▶ PROMPT: Copy the listing that follows exactly. Its pictures do not belong in the copy.

▶ AVAILABLE DATA:
---+---

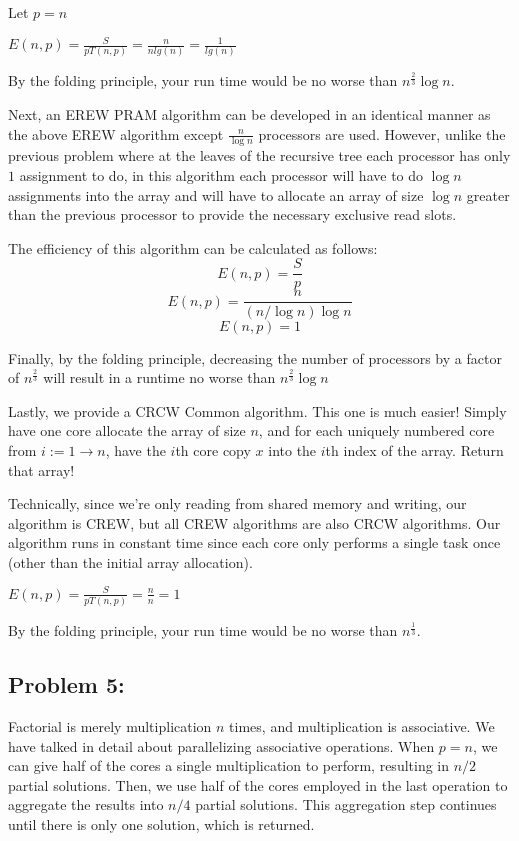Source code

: \documentclass[12pt]{article}
\begin{document}
Let $p=n$

$E(n, p) = \frac{S}{pT(n, p)} = \frac{n}{nlg(n)} = \frac{1}{lg(n)}$

By the folding principle, your run time would be no worse than $n^{\frac{2}{3}}\log n$.

Next, an EREW PRAM algorithm can be developed in an identical manner as the above EREW algorithm except
$\frac{n}{\log n}$ processors are used.  However, unlike the previous problem where at the leaves of the
recursive tree each processor has only $1$ assignment to do, in this algorithm each processor will have
to do $\log n$ assignments into the array and will have to allocate an array of size $\log n$ greater
than the previous processor to provide the necessary exclusive read slots.

The efficiency of this algorithm can be calculated as follows:
\[
E(n,p) = \frac{S}{p}\]
\[
E(n,p) = \frac{n}{(n/\log n)\log n}
\]
\[
E(n,p) = 1 
\]
 
Finally, by the folding principle, decreasing the number of processors by a factor of $n^{\frac{2}{3}}$
will result in a runtime no worse than $n^{\frac{2}{3}}\log n$ 

Lastly, we provide a CRCW Common algorithm. This one is much easier! Simply have one core allocate the array of size $n$, and for each uniquely numbered core from $i := 1 \to n$, have the $i$th core copy $x$ into the $i$th index of the array. Return that array!

Technically, since we're only reading from shared memory and writing, our algorithm is CREW, but all CREW algorithms are also CRCW algorithms. Our algorithm runs in constant time since each core only performs a single task once (other than the initial array allocation).

$E(n, p) = \frac{S}{pT(n, p)} = \frac{n}{n} = 1$

By the folding principle, your run time would be no worse than $n^{\frac{1}{3}}$.

\subsection*{Problem 5: }

Factorial is merely multiplication $n$ times, and multiplication is associative. We have talked in detail about parallelizing associative operations. 
When $p=n$, we can give half of the cores a single multiplication to perform, resulting in $n/2$ partial solutions. Then, we use half of the cores employed in the last operation to aggregate the results into $n/4$ partial solutions. This aggregation step continues until there is only one solution, which is returned.
\end{document}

---+---

▶ RESULT:
Source code

: \documentclass[12pt]{article}
\begin{document}
Let $p=n$

$E(n, p) = \frac{S}{pT(n, p)} = \frac{n}{nlg(n)} = \frac{1}{lg(n)}$

By the folding principle, your run time would be no worse than $n^{\frac{2}{3}}\log n$.

Next, an EREW PRAM algorithm can be developed in an identical manner as the above EREW algorithm except
$\frac{n}{\log n}$ processors are used.  However, unlike the previous problem where at the leaves of the
recursive tree each processor has only $1$ assignment to do, in this algorithm each processor will have
to do $\log n$ assignments into the array and will have to allocate an array of size $\log n$ greater
than the previous processor to provide the necessary exclusive read slots.

The efficiency of this algorithm can be calculated as follows:
\[
E(n,p) = \frac{S}{p}\]
\[
E(n,p) = \frac{n}{(n/\log n)\log n}
\]
\[
E(n,p) = 1 
\]
 
Finally, by the folding principle, decreasing the number of processors by a factor of $n^{\frac{2}{3}}$
will result in a runtime no worse than $n^{\frac{2}{3}}\log n$ 

Lastly, we provide a CRCW Common algorithm. This one is much easier! Simply have one core allocate the array of size $n$, and for each uniquely numbered core from $i := 1 \to n$, have the $i$th core copy $x$ into the $i$th index of the array. Return that array!

Technically, since we're only reading from shared memory and writing, our algorithm is CREW, but all CREW algorithms are also CRCW algorithms. Our algorithm runs in constant time since each core only performs a single task once (other than the initial array allocation).

$E(n, p) = \frac{S}{pT(n, p)} = \frac{n}{n} = 1$

By the folding principle, your run time would be no worse than $n^{\frac{1}{3}}$.

\subsection*{Problem 5: }

Factorial is merely multiplication $n$ times, and multiplication is associative. We have talked in detail about parallelizing associative operations. 
When $p=n$, we can give half of the cores a single multiplication to perform, resulting in $n/2$ partial solutions. Then, we use half of the cores employed in the last operation to aggregate the results into $n/4$ partial solutions. This aggregation step continues until there is only one solution, which is returned.
\end{document}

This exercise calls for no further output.